Forest: I tend toward sci-fi and fantasy because… I enjoy it? I’m not sure what else to say. I’ve always enjoyed Star Trek, Babylon 5, Starcraft, Narnia, Dragon Age, Dragon Heart, and so it’s fun for me to create my own worlds. I will say that I have an eaiser time creating worlds rather than playing in the real one, so that too is a factor. I get to set my own rules, and then play within them to tell the story I want to tell.

Helen: Creating new worlds is what I love about writing fantasy. Have you always wanted to write?

Forest: I was always writing, even as a kid in elementary school, but I didn’t realize what it was. Then 9/11 happened, the muse woke up, and I’ve been writing ever since. The stories won’t leave me alone, so I write them as best I can.

Helen: Strong emotional reactions tend to be a catalyst for many writers. Having awoken the need to write, how did you come up with the ideas for your books?

Forest: In the case of “Blood of an Alpha”, the two side stories are, well, side stories that couldn’t be told in the original novel because they weren’t part of Luna’s journey. One of them was in an original draft of “Luna” actually, but I realized that because it left Luna’s perspective, it damaged the story too much so it had to go. Similarly, the original draft showed us how Luna’s pack came to be where they are before he was born, but it was too slow and took too much time to develop before he ever got to meet Luna, much less begin his journey. But I didn’t want to just shelve those pages never to use them again. So I expanded those set-up page into its own story that is now “Blood of an Alpha.” But the last half or third of it is actually the original start of “Luna, The Lone Wolf”.

In general though, my ideas mostly come from random thoughts or feelings. My sci-fi was born because I was tired of the “heroes” we were getting. They were always misfits, downtrodded, broken (one way or another), worn-down, unrespected, unlikable, arrogant, or straight up criminals. I wanted a hero like that line from the original “Duck Tales” TV show; “Real heroes just do their job.” I couldn’t find one, so I set out to make one. Not sure if he stayed true to that as he evolved, but that’s how it started.

But it tends to be purely random. A writing contest makes me think of a different angle on werewolves, my desire to see wolves protected gave birth to a story about a wolf who learned how to face and evade hunters (it evolved into what became “Luna, The Lone Wolf”, but that’s how it started), looking at dusty Zoid models made me think of some long forgotten weapon depot that someone finds, things like that. My personal is how a line from Shrek gave me an idea. “You’re a GIRL dragon. I mean… of COURSE you’re a girl dragon.” Suddenly, the old fairy tales of a princess locked in castle guarded by a dragon made sense. From that came a story about a dragon with her own journey to take. And that’s all you’re getting on that one for now. Sorry. 😉

Photo by Andrew Ly on Unsplash

Helen: I love that you are interested in wolves for themselves and that interest drove you to write the book, and of course, any book with dragons has to be good!
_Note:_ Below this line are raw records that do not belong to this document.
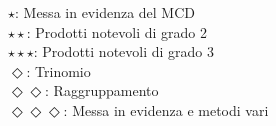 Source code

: \begin{questions}
{	$\star$: Messa in evidenza del MCD \\
	$\star\star$: Prodotti notevoli di grado 2 \\
	$\star\star\star$: Prodotti notevoli di grado 3 \\
	$\Diamond$: Trinomio \\
	$\Diamond\Diamond$: Raggruppamento\\
	$\Diamond\Diamond\Diamond$: Messa in evidenza e metodi vari
}

\begin{minipage}{\linewidth}
	\begin{multicols}{2}
		\begin{parts}
%			
%			
%			
%			
%			
%			
%			

\end{parts}
\end{multicols}
\end{minipage}
\end{questions}
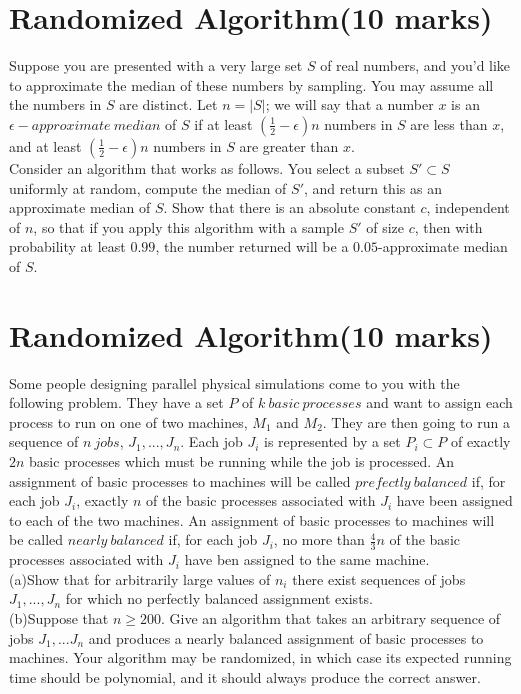 \documentclass[a4paper,11pt]{article}
\begin{document}
\section{Randomized Algorithm(10 marks)}

Suppose you are presented with a very large set $S$ of real numbers, and you'd like to approximate the median of these numbers by sampling. You may assume all the numbers in $S$ are distinct. Let $n=|S|$; we will say that a number $x$ is an $\epsilon -approximate\ median$ of $S$ if at least $(\frac{1}{2}-\epsilon)n$ numbers in $S$ are less than $x$, and at least $(\frac{1}{2}-\epsilon)n$ numbers in $S$ are greater than $x$.\\

		Consider an algorithm that works as follows. You select a subset $S'\subset S$ uniformly at random, compute the median of $S'$, and return this as an approximate median of $S$. Show that there is an absolute constant $c$, independent of $n$, so that if you apply this algorithm with a sample $S'$ of size $c$, then with probability at least $0.99$, the number returned will be a $0.05$-approximate median of $S$.

\section{Randomized Algorithm(10 marks)}

Some people designing parallel physical simulations come to you with the following problem. They have a set $P$ of $k\ basic\ processes$ and want to assign each process to run on one of two machines, $M_1$ and $M_2$. They are then going to run a sequence of $n\ jobs$, $J_1,...,J_n$. Each job $J_i$ is represented by a set $P_i\subset P$ of exactly $2n$ basic processes which must be running while the job is processed. An assignment of basic processes to machines will be called $prefectly\ balanced$ if, for each job $J_i$, exactly $n$ of the basic processes associated with $J_i$ have been assigned to each of the two machines. An assignment of basic processes to machines will be called $nearly\ balanced$ if, for each job $J_i$, no more than $\frac{4}{3}n$ of the basic processes associated with $J_i$ have ben assigned to the same machine.\\

	 (a)Show that for arbitrarily large values of $n_i$ there exist sequences of jobs $J_1,...,J_n$ for which no perfectly balanced assignment exists.\\

	 (b)Suppose that $n\geq 200$. Give an algorithm that takes an arbitrary sequence of jobs $J_1,...J_n$ and produces a nearly balanced assignment of basic processes to machines. Your algorithm may be randomized, in which case its expected running time should be polynomial, and it should always produce the correct answer.
\end{document}
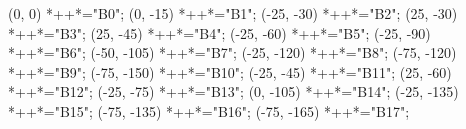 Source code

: \begin{scriptsize}
\xy(0, 0)
	*++{}*\frm{-,}="B0";
(0, -15)
	*++{}*\frm{-,}="B1";
(-25, -30)
	*++{}*\frm{-,}="B2";
(25, -30)
	*++{}*\frm{-,}="B3";
(25, -45)
	*++{}*\frm{-,}="B4";
(-25, -60)
	*++{}*\frm{-,}="B5";
(-25, -90)
	*++{}*\frm{-,}="B6";
(-50, -105)
	*++{}*\frm{-,}="B7";
(-25, -120)
	*++{}*\frm{-,}="B8";
(-75, -120)
	*++{}*\frm{-,}="B9";
(-75, -150)
	*++{}*\frm{-,}="B10";
(-25, -45)
	*++{}*\frm{-,}="B11";
(25, -60)
	*++{}*\frm{-,}="B12";
(-25, -75)
	*++{}*\frm{-,}="B13";
(0, -105)
	*++{}*\frm{-,}="B14";
(-25, -135)
	*++{}*\frm{-,}="B15";
(-75, -135)
	*++{}*\frm{-,}="B16";
(-75, -165)
	*++{}*\frm{-,}="B17";

\end{scriptsize}
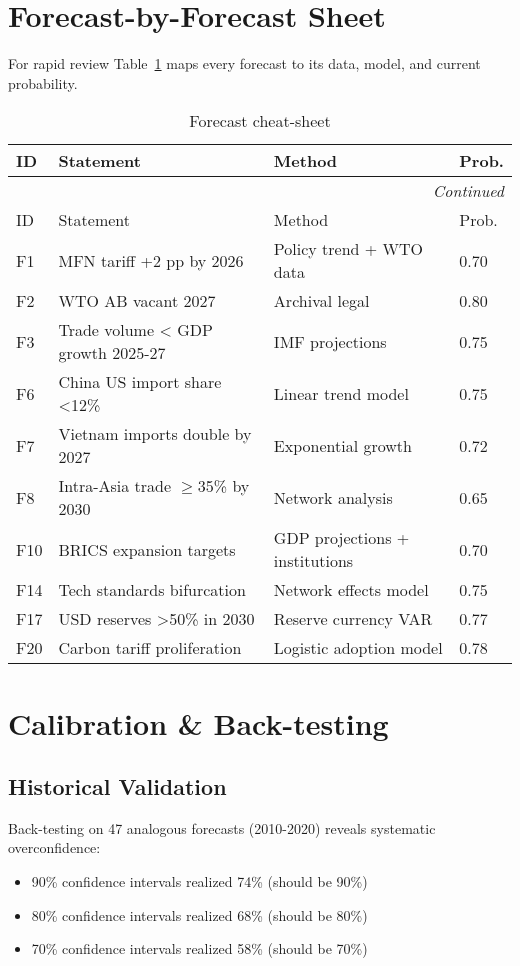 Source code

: \documentclass{article}
\begin{document}
\section{Forecast-by-Forecast Sheet}
For rapid review Table~\ref{tab:forecast-sheet} maps every forecast to its data, model, and current probability.
\begin{longtable}{@{}p{}p{}p{}p{}@{}}
\caption{Forecast cheat-sheet}\label{tab:forecast-sheet}\\
\toprule
ID & Statement & Method & Prob. \\
\midrule
\endfirsthead
\multicolumn{4}{r}{\textit{Continued}}\\\toprule
ID & Statement & Method & Prob. \\
\midrule
\endhead
F1 & MFN tariff +2 pp by 2026 & Policy trend + WTO data & 0.70 \\
F2 & WTO AB vacant 2027 & Archival legal & 0.80 \\
F3 & Trade volume < GDP growth 2025-27 & IMF projections & 0.75 \\
F6 & China US import share <12\% & Linear trend model & 0.75 \\
F7 & Vietnam imports double by 2027 & Exponential growth & 0.72 \\
F8 & Intra-Asia trade $\geq$35\% by 2030 & Network analysis & 0.65 \\
F10 & BRICS expansion targets & GDP projections + institutions & 0.70 \\
F14 & Tech standards bifurcation & Network effects model & 0.75 \\
F17 & USD reserves >50\% in 2030 & Reserve currency VAR & 0.77 \\
F20 & Carbon tariff proliferation & Logistic adoption model & 0.78 \\
\bottomrule
\end{longtable}

\section{Calibration \& Back-testing}
\subsection{Historical Validation}
Back-testing on 47 analogous forecasts (2010-2020) reveals systematic overconfidence:
\begin{itemize}
\item 90\% confidence intervals realized 74\% (should be 90\%)
\item 80\% confidence intervals realized 68\% (should be 80\%)
\item 70\% confidence intervals realized 58\% (should be 70\%)
\end{itemize}
\end{document}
How does writing fit into your daily life?

Forest: I write when I can, think when I can, and be perfectly fine with not doing a thing for a protracted period of time. Experience has taught me that I do worse when I force things, not better. So I’ve learned to use distractions to center myself so I can write at will more often, but I’ve also learned to let things be. Thus far, sooner or later, the words come back to me.
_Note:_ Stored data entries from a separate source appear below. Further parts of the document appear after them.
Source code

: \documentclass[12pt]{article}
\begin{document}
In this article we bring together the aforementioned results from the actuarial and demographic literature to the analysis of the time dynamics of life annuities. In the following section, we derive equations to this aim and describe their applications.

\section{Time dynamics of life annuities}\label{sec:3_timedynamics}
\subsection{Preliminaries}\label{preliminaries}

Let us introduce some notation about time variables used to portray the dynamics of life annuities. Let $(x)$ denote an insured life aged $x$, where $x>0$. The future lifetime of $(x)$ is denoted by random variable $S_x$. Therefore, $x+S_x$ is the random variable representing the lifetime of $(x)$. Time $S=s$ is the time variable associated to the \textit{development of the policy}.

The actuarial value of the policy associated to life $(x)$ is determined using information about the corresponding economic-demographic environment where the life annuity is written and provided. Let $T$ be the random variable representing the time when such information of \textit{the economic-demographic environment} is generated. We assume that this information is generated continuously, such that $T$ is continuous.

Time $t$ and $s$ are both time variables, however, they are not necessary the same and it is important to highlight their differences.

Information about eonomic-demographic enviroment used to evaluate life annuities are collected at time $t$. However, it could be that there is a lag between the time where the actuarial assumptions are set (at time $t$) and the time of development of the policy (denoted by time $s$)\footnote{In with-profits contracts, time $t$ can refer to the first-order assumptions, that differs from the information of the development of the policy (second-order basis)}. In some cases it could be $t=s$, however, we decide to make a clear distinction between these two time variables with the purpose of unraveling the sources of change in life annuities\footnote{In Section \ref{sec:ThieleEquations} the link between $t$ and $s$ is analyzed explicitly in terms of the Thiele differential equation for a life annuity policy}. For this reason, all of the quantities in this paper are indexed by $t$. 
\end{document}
Helen: Are you a writer who prefers back ground noise or silence? Do you have a playlist you use when writing?

Forest: Heh heh, that’s a VERY long list. But sometimes I do, sometimes I don’t. Music can help me get into a scene better sometimes, and other times I need the silence to really process the, “okay, how does this NEED to go?” thoughts that make it all work. As for the music itself, it’s a long mish-mash of tunes, soundtracks from games/movies/TV shows, and other instramentals that fit the feeling I need to conjure at any given moment. Whether it’s League of Legends, Assassin’s Creed, Mass Effect, Ace Combat, Rambo, Star Trek, Babylon 5, Fox Amoore, or Two Steps From Hell, if it fits a mood I need, it will be played at some point.

Helen: How much research do you need to do for your books?

Forest: As much as I need. That sound like a cop-out, but it really isn’t. Mostly because I’m not sure how to exactly quantify it. I look up what I need for the needs of the story. My first novel just needed some research into wolves, most of which I knew because wolves have always been a passion of mine. The sci-fi… whew. That thing has sent me digging into technology, science, and tactics like nothing else. But I never dug more than I needed, and I think it’s served me pretty well so far. I have enough to tell the story and build the world enough for the reader to enjoy. Now for “Luna”, my written notes were pretty minimal. For the sci-fi, I have 30 pages of notes JUST about my alien foxes. So it depends on the needs of the story a bit too.

Helen: That’s not a cop out at all, each book is different. The trick is not to get lost in the research, but it sounds like you have that under control. Talking of control, do you find yourself planning your books, or letting them evolve as they will?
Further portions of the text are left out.